* Exercise goal: For each line in the records that contains "void", make a copy.
--------------------------------------------------
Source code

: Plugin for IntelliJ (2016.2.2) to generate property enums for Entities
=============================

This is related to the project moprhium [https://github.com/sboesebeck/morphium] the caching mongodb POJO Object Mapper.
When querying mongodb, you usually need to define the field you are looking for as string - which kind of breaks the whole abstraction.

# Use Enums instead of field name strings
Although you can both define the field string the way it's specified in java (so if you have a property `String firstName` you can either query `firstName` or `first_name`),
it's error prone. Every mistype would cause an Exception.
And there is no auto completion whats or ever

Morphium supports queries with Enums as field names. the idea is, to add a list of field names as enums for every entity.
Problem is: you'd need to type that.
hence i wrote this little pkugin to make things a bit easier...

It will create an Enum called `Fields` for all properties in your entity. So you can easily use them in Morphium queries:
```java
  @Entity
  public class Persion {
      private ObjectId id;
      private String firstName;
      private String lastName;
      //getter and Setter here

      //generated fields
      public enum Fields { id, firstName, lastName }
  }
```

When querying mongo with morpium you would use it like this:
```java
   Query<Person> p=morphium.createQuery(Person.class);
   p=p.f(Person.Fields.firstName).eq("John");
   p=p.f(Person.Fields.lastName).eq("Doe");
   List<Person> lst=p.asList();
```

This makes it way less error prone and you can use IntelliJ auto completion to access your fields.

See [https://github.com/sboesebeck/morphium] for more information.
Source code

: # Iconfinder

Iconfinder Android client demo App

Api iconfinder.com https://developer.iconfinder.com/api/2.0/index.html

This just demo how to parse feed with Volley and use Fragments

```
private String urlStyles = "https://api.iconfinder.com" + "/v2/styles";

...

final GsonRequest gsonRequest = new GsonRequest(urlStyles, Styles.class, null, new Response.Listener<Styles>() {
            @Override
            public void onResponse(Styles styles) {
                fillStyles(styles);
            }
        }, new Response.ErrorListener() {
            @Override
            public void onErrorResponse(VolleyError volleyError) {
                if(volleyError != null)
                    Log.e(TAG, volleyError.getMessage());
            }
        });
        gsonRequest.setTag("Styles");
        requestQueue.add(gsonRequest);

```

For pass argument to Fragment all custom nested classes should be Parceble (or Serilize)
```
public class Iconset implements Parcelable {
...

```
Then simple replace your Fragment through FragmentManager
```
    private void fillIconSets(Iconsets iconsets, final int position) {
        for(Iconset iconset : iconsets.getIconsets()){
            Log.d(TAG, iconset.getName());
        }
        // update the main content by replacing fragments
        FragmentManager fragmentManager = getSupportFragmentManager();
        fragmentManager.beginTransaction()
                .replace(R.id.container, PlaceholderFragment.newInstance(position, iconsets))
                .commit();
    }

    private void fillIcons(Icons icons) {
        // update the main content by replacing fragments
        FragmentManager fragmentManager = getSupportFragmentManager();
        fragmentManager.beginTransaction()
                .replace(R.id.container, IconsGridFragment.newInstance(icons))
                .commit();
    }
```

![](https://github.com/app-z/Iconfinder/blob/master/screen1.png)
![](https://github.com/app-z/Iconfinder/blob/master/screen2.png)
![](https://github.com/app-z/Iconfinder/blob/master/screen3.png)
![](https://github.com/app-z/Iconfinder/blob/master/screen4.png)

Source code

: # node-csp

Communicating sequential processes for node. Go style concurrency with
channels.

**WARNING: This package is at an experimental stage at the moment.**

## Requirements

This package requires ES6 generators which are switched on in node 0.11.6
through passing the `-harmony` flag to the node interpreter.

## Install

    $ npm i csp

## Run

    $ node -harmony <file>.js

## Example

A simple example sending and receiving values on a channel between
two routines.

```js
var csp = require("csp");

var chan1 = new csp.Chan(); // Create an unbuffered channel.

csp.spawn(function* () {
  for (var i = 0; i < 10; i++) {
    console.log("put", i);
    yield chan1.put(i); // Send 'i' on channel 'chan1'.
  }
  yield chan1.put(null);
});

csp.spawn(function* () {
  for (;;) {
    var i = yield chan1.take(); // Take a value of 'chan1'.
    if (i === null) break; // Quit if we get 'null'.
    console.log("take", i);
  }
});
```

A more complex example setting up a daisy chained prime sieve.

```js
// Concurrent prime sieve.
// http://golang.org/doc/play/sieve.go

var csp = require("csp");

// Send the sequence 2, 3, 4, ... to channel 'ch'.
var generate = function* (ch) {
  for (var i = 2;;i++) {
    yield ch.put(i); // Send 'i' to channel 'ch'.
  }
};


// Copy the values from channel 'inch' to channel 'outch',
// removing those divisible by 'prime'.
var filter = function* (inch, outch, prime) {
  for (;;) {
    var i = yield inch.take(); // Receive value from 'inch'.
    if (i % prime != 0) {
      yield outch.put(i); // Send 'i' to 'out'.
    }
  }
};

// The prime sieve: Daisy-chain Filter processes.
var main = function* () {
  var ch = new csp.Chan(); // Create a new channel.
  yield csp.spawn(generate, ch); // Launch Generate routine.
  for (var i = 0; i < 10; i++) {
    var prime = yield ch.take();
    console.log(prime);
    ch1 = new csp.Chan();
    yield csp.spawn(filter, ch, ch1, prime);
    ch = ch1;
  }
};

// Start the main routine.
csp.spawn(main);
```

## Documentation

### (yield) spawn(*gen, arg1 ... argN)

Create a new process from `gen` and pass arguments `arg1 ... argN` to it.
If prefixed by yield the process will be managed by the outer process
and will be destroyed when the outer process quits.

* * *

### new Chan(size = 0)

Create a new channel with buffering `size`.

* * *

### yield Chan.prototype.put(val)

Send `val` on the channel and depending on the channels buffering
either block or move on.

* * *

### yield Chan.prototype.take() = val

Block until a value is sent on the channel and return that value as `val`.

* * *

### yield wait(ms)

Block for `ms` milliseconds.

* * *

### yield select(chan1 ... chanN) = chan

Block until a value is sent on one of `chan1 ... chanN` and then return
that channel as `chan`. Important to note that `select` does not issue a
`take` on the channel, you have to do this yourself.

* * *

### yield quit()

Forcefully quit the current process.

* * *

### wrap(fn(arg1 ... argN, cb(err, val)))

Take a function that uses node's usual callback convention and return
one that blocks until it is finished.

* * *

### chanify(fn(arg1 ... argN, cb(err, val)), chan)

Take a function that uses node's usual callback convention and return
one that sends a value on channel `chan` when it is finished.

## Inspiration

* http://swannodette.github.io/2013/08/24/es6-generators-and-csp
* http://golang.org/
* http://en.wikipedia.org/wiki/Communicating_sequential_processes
--------------------------------------------------
* Exercise solution:
            public void onResponse(Styles styles) {
            public void onErrorResponse(VolleyError volleyError) {
    private void fillIconSets(Iconsets iconsets, final int position) {
    private void fillIcons(Icons icons) {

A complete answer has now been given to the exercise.